Forget price, Amazon growth fuels the bulls

By Alexandria Sage

SAN FRANCISCO (BestGrowthStock) – It’s not just death and taxes that are certainties in life. Add’s

Investors eyeing Amazon, the world’s largest online retailer, have had to think twice when contemplating the company’s price-to-earnings ratio, which far exceeds those of rivals in technology and retail. Those who believed in its potential and bought shares a year ago are enjoying a 68 percent return today.

This week, Amazon will again make a case for its growth story even as it stares down fierce competition with the likes of Wal-Mart Stores Inc (WMT.N: ) on the retail side and Apple Inc (Read more about Apple stock future.) (AAPL.O: ) in its sale of digital media.

Wall Street expects Amazon to report on Thursday that sales more than tripled in its third quarter to $7.36 billion, jump-starting a holiday season the company is again expected to dominate.

“The company continues to operate well and does everything it’s supposed to do,” said RBC analyst Stephen Ju, who rates the company “outperform.” “It’s always been expensive.”

Amazon currently trades at 45.4 times estimated 2011 earnings, compared with a multiple of 14.6 for Apple, 12.2 for Wal-Mart and 14.4 for eBay Inc (EBAY.O: ). For a look at Amazon’s key data versus rivals, see:

Bullish investors point to Amazon’s double-digit revenue and growth prospects — from web services to apparel sales.

They also expect operating margins to improve over the long term with scale as Amazon adds new categories and customers. Analysts expect 2010 operating margins of 4.8 percent for the high-asset company.

“As the de facto leader in this space, we do think they’ll continue to take market share,” said Michael Koskuba, a fund manager at Victory Capital Management, whose $110 million large cap growth fund includes Amazon.

Although recent investments in fulfillment centers and new hires have crimped margins, investors have given the company a pass on that front, confident that spending will lead to future gains, many said.

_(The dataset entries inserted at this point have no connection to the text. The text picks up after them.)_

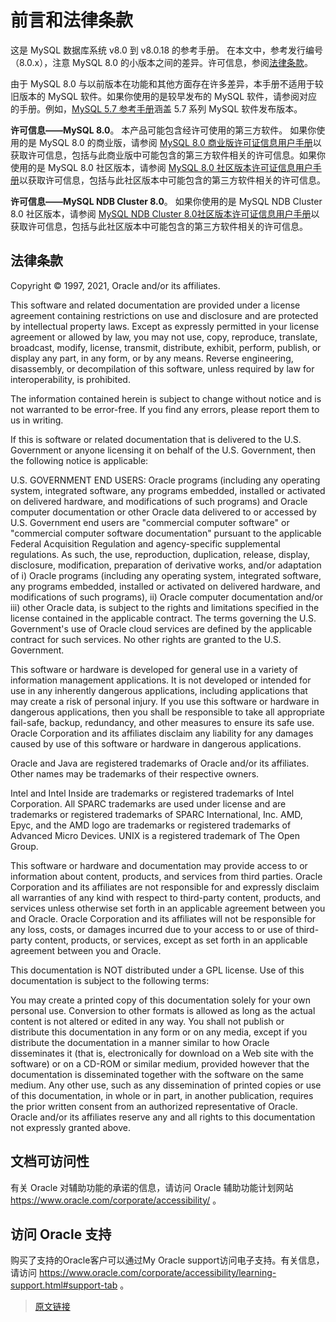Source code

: # 前言和法律条款

这是 MySQL 数据库系统 v8.0 到 v8.0.18 的参考手册。 在本文中，参考发行编号（8.0.x），注意 MySQL 8.0 的小版本之间的差异。许可信息，参阅[法律条款](/mysql.html#法律条款)。

由于 MySQL 8.0 与以前版本在功能和其他方面存在许多差异，本手册不适用于较旧版本的 MySQL 软件。如果你使用的是较早发布的 MySQL 软件，请参阅对应的手册。例如，[MySQL 5.7 参考手册](https://dev.mysql.com/doc/refman/5.7/en/)涵盖 5.7 系列 MySQL 软件发布版本。

**许可信息——MySQL 8.0**。 本产品可能包含经许可使用的第三方软件。 如果你使用的是 MySQL 8.0 的商业版，请参阅 [MySQL 8.0 商业版许可证信息用户手册](https://downloads.mysql.com/docs/licenses/mysqld-8.0-com-en.pdf)以获取许可信息，包括与此商业版中可能包含的第三方软件相关的许可信息。如果你使用的是 MySQL 8.0 社区版本，请参阅 [MySQL 8.0 社区版本许可证信息用户手册](https://downloads.mysql.com/docs/licenses/mysqld-8.0-gpl-en.pdf)以获取许可信息，包括与此社区版本中可能包含的第三方软件相关的许可信息。

**许可信息——MySQL NDB Cluster 8.0**。 如果你使用的是 MySQL NDB Cluster 8.0 社区版本，请参阅 [MySQL NDB Cluster 8.0社区版本许可证信息用户手册](https://downloads.mysql.com/docs/licenses/cluster-8.0-gpl-en.pdf)以获取许可信息，包括与此社区版本中可能包含的第三方软件相关的许可信息。

## 法律条款

Copyright © 1997, 2021, Oracle and/or its affiliates.

This software and related documentation are provided under a license agreement containing restrictions on use and disclosure and are protected by intellectual property laws. Except as expressly permitted in your license agreement or allowed by law, you may not use, copy, reproduce, translate, broadcast, modify, license, transmit, distribute, exhibit, perform, publish, or display any part, in any form, or by any means. Reverse engineering, disassembly, or decompilation of this software, unless required by law for interoperability, is prohibited.

The information contained herein is subject to change without notice and is not warranted to be error-free. If you find any errors, please report them to us in writing.

If this is software or related documentation that is delivered to the U.S. Government or anyone licensing it on behalf of the U.S. Government, then the following notice is applicable:

U.S. GOVERNMENT END USERS: Oracle programs (including any operating system, integrated software, any programs embedded, installed or activated on delivered hardware, and modifications of such programs) and Oracle computer documentation or other Oracle data delivered to or accessed by U.S. Government end users are "commercial computer software" or "commercial computer software documentation" pursuant to the applicable Federal Acquisition Regulation and agency-specific supplemental regulations. As such, the use, reproduction, duplication, release, display, disclosure, modification, preparation of derivative works, and/or adaptation of i) Oracle programs (including any operating system, integrated software, any programs embedded, installed or activated on delivered hardware, and modifications of such programs), ii) Oracle computer documentation and/or iii) other Oracle data, is subject to the rights and limitations specified in the license contained in the applicable contract. The terms governing the U.S. Government's use of Oracle cloud services are defined by the applicable contract for such services. No other rights are granted to the U.S. Government.

This software or hardware is developed for general use in a variety of information management applications. It is not developed or intended for use in any inherently dangerous applications, including applications that may create a risk of personal injury. If you use this software or hardware in dangerous applications, then you shall be responsible to take all appropriate fail-safe, backup, redundancy, and other measures to ensure its safe use. Oracle Corporation and its affiliates disclaim any liability for any damages caused by use of this software or hardware in dangerous applications.

Oracle and Java are registered trademarks of Oracle and/or its affiliates. Other names may be trademarks of their respective owners.

Intel and Intel Inside are trademarks or registered trademarks of Intel Corporation. All SPARC trademarks are used under license and are trademarks or registered trademarks of SPARC International, Inc. AMD, Epyc, and the AMD logo are trademarks or registered trademarks of Advanced Micro Devices. UNIX is a registered trademark of The Open Group.

This software or hardware and documentation may provide access to or information about content, products, and services from third parties. Oracle Corporation and its affiliates are not responsible for and expressly disclaim all warranties of any kind with respect to third-party content, products, and services unless otherwise set forth in an applicable agreement between you and Oracle. Oracle Corporation and its affiliates will not be responsible for any loss, costs, or damages incurred due to your access to or use of third-party content, products, or services, except as set forth in an applicable agreement between you and Oracle.

This documentation is NOT distributed under a GPL license. Use of this documentation is subject to the following terms:

You may create a printed copy of this documentation solely for your own personal use. Conversion to other formats is allowed as long as the actual content is not altered or edited in any way. You shall not publish or distribute this documentation in any form or on any media, except if you distribute the documentation in a manner similar to how Oracle disseminates it (that is, electronically for download on a Web site with the software) or on a CD-ROM or similar medium, provided however that the documentation is disseminated together with the software on the same medium. Any other use, such as any dissemination of printed copies or use of this documentation, in whole or in part, in another publication, requires the prior written consent from an authorized representative of Oracle. Oracle and/or its affiliates reserve any and all rights to this documentation not expressly granted above.

## 文档可访问性

有关 Oracle 对辅助功能的承诺的信息，请访问 Oracle 辅助功能计划网站 https://www.oracle.com/corporate/accessibility/ 。

## 访问 Oracle 支持

购买了支持的Oracle客户可以通过My Oracle support访问电子支持。有关信息，请访问 https://www.oracle.com/corporate/accessibility/learning-support.html#support-tab 。

> [原文链接](https://dev.mysql.com/doc/refman/8.0/en/preface.html)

“We think that companies like Amazon will continue to trade at premium multiples given the scarcity value surrounding companies able to grow top and bottom lines as significantly as they are,” added Koskuba.


That confidence may appear foolhardy to some, given the competitive pressures Amazon faces, from Wal-Mart’s online unit anxious to steal market share, to the popularity of Apple’s iPad, whose e-reader functions compete with Amazon’s Kindle.

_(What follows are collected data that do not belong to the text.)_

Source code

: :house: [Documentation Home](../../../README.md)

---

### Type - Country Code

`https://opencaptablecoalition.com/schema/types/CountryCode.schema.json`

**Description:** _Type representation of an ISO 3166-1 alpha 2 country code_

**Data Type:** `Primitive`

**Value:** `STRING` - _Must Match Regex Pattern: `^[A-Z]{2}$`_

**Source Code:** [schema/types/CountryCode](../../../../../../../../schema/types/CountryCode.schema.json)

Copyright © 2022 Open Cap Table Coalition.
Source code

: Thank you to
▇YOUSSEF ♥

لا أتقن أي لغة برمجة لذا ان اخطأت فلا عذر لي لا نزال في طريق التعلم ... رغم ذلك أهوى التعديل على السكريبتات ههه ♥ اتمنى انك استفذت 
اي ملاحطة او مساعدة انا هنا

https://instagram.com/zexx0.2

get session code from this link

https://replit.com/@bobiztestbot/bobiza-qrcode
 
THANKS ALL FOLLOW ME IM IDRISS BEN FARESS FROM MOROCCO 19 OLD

And then there’s the price.

“It’s really hard to get your hands around the valuation,” said BGC Partners analyst Colin Gillis, who cited confusion over how much Amazon is making — or losing — on the Kindle, as well as mixed data over the health of consumer spending. Gillis rates the shares “sell.”

But a higher valuation is justified in Amazon’s case, argues Citigroup analyst Mark Mahaney, given its faster earnings growth than the overall market and its strong cash flow.

Currently, 21 out of 37 analysts polled by Thomson Reuters I/B/E/S have a “buy” or “strong buy” rating on Amazon, versus 14 who rate the company “hold.” Only two advocate selling.

Analysts expect Amazon to point to strong traffic trends in the third quarter, fueled by more products sold online, and new programs like “Amazon Mom,” which gives discounts to repeat customers and fosters loyalty.

Moreover, a lower price and wider distribution for the Kindle is expected to have increased momentum for device sales — although the company does not release Kindle data — and the number of external, “third party” retailers selling on Amazon is growing.

Mercent, which helps such retailers offer their wares on sites like Amazon, said that gross merchandise volume for its clients selling on Amazon rose by 42 percent in the quarter from year-ago levels.

Still, Amazon’s growth may have encouraged hedging. Since the end of the third quarter, Amazon’s short interest has risen by 53 percent to 4.7 percent of share float, according to Lazard Capital Market’s Colin Sebastian.

And naysayers point to Apple as a holding that gives them strong earnings and better margins than Amazon.

“You can find strong earnings growth in other areas of the tech sector without having to pay 45 times (2011) earnings,” said John Petrides of Advisors Capital Management.

“I don’t think anyone will doubt that Amazon is a great company and a great business model. No one disputes that. Just from an investment standpoint, how much will you pay?” he asked.